• **Requirement**
How many lines in the entries below include the string "used"? Answer with the number only.

• **Data to process**
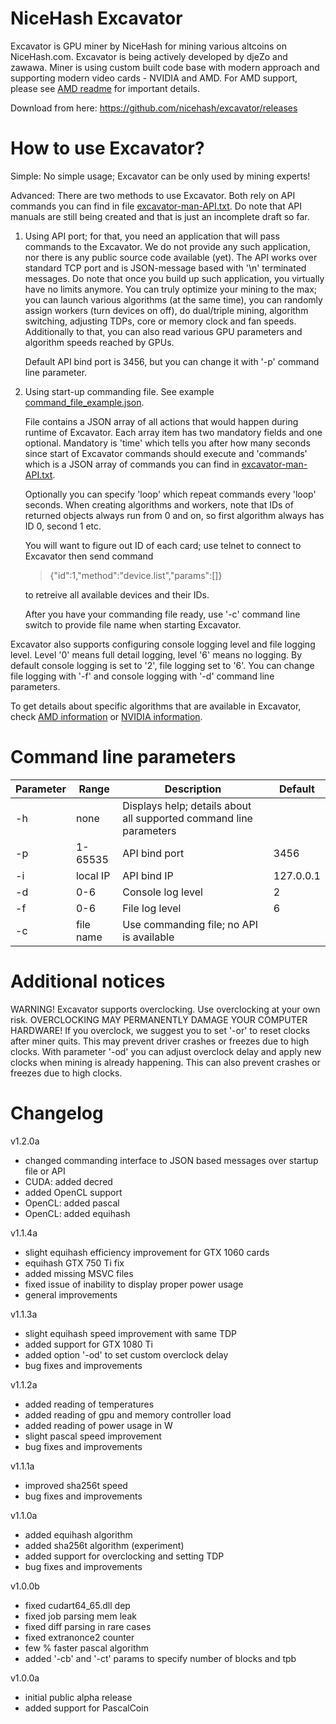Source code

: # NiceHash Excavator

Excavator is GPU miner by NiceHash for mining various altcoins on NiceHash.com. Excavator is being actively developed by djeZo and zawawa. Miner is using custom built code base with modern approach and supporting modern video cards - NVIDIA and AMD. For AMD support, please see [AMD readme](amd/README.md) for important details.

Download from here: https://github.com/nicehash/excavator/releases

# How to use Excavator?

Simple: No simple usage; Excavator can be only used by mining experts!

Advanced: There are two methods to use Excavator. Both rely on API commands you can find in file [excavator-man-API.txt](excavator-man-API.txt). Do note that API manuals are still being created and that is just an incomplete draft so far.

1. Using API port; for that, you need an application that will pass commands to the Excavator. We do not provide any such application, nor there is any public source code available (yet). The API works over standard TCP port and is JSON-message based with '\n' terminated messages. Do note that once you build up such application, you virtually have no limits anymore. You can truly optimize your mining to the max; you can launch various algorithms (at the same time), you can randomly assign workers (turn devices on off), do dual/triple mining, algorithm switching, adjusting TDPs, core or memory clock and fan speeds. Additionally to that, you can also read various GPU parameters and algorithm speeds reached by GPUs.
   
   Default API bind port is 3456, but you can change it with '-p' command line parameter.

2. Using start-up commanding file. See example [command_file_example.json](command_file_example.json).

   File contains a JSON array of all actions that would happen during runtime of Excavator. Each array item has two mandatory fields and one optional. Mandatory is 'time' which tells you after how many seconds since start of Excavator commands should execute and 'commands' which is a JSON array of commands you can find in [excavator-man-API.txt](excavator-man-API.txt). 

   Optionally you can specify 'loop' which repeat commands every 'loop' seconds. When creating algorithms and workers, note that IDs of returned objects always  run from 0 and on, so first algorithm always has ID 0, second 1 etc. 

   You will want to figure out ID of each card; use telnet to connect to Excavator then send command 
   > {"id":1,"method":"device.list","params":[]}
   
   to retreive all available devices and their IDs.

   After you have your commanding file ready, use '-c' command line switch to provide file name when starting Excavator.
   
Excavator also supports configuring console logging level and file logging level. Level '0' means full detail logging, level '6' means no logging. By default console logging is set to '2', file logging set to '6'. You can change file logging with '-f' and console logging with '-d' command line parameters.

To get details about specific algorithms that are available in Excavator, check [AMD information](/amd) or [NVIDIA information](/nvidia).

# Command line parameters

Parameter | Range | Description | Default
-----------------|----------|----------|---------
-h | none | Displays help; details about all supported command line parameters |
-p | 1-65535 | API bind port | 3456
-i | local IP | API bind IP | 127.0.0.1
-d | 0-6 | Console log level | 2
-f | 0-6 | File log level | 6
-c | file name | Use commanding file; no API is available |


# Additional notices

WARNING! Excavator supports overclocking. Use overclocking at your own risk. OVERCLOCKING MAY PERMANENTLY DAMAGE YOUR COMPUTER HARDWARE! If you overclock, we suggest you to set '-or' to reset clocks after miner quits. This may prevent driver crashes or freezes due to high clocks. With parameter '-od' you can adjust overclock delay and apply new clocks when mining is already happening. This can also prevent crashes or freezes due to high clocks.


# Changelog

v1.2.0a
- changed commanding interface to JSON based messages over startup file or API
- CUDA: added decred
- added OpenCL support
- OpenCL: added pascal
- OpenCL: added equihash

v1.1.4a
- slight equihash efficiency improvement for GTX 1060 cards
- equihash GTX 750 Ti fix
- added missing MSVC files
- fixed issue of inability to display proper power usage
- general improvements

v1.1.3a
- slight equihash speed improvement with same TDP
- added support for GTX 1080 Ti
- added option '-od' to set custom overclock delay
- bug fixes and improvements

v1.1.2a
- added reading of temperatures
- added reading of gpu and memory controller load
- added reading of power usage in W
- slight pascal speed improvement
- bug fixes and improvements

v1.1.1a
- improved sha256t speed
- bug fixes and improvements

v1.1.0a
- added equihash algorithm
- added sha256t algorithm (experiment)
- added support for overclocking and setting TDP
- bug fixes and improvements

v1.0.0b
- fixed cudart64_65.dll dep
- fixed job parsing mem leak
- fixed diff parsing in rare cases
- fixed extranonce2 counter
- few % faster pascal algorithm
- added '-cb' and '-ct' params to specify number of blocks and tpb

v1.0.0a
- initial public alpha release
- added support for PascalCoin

...

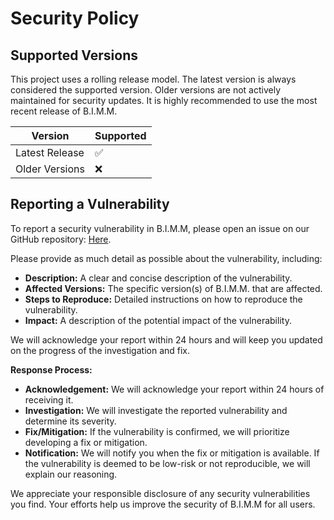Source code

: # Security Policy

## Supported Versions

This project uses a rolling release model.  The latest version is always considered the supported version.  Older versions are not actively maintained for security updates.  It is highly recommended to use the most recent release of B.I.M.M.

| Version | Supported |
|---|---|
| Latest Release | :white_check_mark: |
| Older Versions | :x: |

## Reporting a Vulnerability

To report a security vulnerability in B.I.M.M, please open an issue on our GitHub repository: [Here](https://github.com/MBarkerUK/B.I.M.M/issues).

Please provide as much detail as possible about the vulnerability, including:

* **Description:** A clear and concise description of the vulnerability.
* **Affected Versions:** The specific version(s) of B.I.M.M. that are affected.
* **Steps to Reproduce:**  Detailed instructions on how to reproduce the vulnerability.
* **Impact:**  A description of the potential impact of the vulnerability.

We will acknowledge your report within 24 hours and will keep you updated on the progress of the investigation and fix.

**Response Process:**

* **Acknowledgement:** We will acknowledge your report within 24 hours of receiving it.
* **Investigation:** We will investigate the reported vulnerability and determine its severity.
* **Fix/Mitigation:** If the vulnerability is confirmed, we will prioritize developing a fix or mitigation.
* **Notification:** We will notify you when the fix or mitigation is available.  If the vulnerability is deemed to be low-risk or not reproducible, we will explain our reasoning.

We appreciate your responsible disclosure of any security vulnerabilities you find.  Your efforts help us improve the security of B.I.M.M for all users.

...

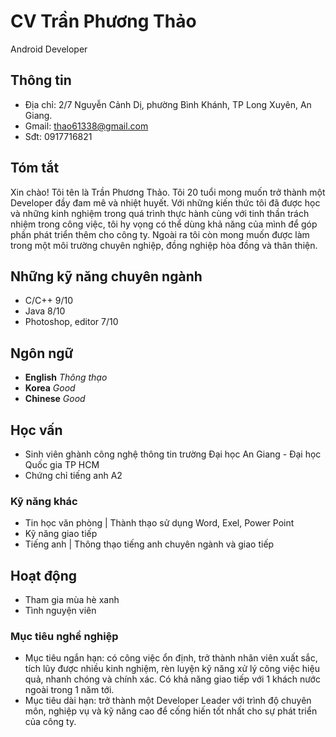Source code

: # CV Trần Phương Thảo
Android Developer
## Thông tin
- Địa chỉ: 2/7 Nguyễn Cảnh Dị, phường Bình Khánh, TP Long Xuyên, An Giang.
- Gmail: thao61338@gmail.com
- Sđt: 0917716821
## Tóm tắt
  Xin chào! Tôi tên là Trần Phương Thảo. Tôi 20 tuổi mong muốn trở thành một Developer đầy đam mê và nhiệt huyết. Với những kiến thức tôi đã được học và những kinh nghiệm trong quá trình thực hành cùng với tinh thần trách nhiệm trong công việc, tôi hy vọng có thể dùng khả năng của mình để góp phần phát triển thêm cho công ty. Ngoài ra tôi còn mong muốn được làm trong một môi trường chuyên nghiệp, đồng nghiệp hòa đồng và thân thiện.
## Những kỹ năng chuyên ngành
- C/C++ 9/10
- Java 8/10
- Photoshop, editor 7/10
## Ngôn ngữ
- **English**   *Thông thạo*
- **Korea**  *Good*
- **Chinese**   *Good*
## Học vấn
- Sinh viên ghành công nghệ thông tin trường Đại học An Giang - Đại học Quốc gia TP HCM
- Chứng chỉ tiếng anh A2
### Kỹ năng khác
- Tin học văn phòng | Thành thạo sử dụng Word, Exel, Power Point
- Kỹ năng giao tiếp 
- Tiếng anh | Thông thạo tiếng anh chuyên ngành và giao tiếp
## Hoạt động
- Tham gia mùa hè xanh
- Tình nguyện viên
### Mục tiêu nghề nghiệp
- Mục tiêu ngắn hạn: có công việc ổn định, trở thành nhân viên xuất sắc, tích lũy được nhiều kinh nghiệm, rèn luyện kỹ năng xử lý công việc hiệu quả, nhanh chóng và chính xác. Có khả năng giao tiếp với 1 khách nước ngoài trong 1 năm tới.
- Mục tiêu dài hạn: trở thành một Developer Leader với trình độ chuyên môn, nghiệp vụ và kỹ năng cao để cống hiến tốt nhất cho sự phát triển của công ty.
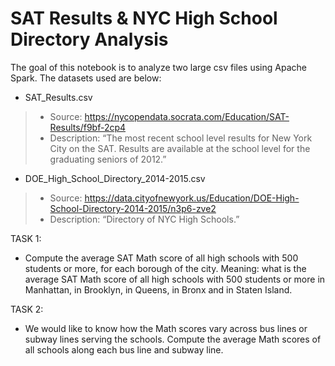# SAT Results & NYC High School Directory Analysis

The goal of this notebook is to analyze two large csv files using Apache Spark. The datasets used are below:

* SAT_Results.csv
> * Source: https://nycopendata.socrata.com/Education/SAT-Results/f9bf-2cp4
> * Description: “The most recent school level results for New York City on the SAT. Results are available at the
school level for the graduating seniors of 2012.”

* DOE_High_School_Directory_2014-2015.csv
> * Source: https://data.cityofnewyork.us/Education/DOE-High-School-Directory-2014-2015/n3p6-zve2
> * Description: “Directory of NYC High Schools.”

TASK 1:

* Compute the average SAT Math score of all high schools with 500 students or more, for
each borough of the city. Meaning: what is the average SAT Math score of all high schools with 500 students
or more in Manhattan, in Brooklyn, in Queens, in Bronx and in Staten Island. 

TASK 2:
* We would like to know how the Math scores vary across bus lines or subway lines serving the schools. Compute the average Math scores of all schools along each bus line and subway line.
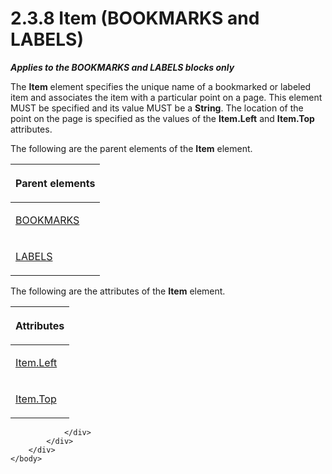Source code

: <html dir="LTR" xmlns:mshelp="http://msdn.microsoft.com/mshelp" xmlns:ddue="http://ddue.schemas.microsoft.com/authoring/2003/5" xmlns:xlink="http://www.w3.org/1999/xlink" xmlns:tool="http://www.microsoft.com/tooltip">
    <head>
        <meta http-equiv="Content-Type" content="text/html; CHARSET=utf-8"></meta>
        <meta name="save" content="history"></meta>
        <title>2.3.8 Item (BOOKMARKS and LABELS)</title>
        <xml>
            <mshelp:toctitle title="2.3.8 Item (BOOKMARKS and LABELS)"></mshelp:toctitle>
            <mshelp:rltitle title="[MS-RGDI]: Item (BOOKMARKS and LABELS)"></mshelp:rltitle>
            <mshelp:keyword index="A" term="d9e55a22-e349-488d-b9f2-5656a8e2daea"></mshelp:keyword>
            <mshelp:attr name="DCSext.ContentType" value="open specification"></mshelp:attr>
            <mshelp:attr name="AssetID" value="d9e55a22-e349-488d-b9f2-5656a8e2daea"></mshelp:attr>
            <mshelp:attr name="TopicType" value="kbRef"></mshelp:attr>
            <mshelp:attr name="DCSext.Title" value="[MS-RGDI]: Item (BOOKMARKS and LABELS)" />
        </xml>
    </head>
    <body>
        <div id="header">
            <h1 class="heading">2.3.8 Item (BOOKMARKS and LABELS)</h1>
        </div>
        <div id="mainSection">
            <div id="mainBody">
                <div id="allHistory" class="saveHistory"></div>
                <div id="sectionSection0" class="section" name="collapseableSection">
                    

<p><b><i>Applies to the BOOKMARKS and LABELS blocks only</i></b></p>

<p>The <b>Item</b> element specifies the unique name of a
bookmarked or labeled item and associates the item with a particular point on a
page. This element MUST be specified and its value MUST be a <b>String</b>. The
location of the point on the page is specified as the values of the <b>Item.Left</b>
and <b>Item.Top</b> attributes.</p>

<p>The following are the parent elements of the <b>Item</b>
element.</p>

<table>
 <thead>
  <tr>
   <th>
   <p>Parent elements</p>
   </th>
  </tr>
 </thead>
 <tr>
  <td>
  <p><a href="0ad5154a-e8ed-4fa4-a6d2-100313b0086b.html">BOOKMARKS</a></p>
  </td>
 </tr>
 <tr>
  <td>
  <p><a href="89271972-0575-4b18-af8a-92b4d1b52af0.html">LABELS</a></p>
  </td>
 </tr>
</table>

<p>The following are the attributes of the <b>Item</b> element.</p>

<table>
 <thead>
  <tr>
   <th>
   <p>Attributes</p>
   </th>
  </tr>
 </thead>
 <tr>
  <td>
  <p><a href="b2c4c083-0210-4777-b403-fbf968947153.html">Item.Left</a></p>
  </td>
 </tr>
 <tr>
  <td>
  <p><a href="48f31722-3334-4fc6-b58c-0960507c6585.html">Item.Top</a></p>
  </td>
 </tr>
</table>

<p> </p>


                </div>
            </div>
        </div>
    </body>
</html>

• **Written solution**
2